星探し編
01
ぼんやりと目を覚ませば、何の匂いもしなければ、音もしない。
膝に広がったまま置かれた本は、眠る前に読んでいたものだ。
時計は、夜の11時。
「……」
着信のない携帯から、電話番号を呼び出す。
返事は、ない。
双子の部屋に入れば、整然としている。
脱いだ服もなければ、いつも掛けられている制服も鞄もない。朝出かけたままの状態だ。
次にキッチンへ向かえば、冷蔵庫に詰められたいくつかの食材。
今日、帰りに町に買い出しに行くと言っていたはずだ。重い荷物があるから、嫌がるアレクが引きずられていったのを覚えている。

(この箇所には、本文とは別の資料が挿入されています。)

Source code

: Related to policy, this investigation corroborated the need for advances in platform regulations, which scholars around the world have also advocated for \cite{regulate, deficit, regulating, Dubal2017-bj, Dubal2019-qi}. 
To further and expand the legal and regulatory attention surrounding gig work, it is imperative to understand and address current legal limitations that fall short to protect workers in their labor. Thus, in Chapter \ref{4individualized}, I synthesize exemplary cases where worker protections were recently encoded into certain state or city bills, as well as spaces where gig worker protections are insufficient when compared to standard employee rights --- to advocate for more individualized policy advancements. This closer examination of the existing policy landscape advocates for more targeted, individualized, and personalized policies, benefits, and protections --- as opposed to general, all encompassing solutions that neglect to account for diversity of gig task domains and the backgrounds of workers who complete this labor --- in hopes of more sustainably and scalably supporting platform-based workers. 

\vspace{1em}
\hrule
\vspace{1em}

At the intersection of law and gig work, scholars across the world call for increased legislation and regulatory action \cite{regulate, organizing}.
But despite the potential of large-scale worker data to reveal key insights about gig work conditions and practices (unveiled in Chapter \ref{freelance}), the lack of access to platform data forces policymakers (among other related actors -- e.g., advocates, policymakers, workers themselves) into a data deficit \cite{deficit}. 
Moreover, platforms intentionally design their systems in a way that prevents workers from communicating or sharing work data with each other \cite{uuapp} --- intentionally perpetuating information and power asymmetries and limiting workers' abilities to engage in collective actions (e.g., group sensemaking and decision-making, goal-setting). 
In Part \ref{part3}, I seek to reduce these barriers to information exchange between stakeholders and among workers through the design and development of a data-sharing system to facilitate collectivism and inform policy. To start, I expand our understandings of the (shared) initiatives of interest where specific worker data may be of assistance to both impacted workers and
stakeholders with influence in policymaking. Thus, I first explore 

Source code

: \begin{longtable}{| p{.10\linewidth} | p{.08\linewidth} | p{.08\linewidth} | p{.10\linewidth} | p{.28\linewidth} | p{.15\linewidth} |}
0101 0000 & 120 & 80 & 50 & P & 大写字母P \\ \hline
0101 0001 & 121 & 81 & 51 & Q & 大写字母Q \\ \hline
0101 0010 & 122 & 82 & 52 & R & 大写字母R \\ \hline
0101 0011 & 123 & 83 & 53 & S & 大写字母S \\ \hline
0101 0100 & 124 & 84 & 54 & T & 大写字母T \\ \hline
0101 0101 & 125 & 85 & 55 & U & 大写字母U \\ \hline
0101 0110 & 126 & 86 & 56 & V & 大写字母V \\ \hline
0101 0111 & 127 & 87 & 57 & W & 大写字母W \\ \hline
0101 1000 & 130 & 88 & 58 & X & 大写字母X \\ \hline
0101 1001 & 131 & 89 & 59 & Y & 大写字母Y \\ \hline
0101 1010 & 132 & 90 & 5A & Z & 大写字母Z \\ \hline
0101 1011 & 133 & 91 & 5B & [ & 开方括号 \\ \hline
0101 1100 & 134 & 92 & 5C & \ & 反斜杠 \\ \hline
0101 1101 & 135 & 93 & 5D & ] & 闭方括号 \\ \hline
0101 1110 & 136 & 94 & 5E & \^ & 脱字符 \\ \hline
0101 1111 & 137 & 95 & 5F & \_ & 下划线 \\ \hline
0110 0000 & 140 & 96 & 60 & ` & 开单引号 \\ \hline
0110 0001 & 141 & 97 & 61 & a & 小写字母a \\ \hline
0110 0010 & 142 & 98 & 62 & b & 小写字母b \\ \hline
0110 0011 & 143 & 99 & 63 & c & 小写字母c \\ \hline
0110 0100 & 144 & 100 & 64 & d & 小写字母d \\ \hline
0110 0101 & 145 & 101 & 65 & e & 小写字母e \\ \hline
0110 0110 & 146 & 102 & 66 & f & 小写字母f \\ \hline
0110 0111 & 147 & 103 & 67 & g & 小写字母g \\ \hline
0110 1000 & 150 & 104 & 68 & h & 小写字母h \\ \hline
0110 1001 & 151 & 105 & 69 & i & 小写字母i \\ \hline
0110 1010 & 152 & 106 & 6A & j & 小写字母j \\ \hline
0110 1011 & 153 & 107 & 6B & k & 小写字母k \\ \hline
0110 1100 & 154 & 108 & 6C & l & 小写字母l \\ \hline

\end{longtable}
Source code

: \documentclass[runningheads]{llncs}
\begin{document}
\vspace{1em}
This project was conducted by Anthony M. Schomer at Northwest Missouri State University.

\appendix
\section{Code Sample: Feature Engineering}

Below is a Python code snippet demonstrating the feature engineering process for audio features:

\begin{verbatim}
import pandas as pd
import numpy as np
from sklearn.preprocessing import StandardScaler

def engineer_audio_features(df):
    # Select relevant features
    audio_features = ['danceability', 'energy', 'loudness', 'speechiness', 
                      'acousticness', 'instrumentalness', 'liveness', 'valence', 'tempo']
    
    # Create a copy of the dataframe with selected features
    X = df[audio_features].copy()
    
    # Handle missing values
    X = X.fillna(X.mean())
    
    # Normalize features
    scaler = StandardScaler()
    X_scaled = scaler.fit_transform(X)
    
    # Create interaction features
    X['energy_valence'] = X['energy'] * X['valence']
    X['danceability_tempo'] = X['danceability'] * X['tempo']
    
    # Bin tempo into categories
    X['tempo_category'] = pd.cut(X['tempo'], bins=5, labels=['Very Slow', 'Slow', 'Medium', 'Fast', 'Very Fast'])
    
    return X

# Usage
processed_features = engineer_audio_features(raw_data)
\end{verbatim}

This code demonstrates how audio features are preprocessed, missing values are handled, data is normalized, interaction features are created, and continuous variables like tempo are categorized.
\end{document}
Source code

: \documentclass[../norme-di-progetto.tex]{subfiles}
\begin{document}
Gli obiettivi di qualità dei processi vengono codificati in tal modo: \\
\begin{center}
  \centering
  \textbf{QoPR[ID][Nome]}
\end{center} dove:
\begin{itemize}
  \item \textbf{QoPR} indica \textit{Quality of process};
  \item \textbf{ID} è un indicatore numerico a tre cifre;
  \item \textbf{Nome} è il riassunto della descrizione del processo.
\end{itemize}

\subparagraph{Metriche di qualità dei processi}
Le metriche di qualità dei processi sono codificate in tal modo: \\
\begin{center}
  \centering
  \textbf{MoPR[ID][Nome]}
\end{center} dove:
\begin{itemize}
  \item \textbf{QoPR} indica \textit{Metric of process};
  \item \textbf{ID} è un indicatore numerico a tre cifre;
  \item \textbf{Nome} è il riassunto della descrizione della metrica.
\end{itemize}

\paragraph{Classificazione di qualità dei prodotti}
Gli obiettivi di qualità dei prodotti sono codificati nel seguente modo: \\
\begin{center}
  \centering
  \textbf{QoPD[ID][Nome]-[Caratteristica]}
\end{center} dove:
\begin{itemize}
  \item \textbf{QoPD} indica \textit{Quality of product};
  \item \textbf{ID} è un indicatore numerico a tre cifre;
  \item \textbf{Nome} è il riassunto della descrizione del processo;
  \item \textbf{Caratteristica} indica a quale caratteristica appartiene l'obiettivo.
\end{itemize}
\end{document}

少なくとも、この様子では、家には帰ってきていないようだ。
「……」
考えたくはないが、想像がつくそれ。
予兆が無かったとは言わない。近頃、アレクが昔の夢を見たと言っていた。
夢にも、意味があるもの、ないものがある。明確に見分けるには、それなりの訓練がいるが、勘の鋭いアレクのことだ。無意識の内に何かを感じていたのかもしれない。
携帯を開き、改めて番号を呼び出す。
『はい』
「ゾイス? ふたりが帰ってこないの」
電話の向こうで少し動揺した息遣いが聞こえる。
『まさか探しに行ってないだろうね?』
「今気が付いたの。連絡もつかないし」
『そうか。よかった。相手の狙いもわからない。君は、学院から出ないように。明日の昼には連絡を入れる。いいね?』
本当は、自分で探しに行くべきだ。
『い い ね ?』
それを見透かしたように、念を押す言葉に頷く。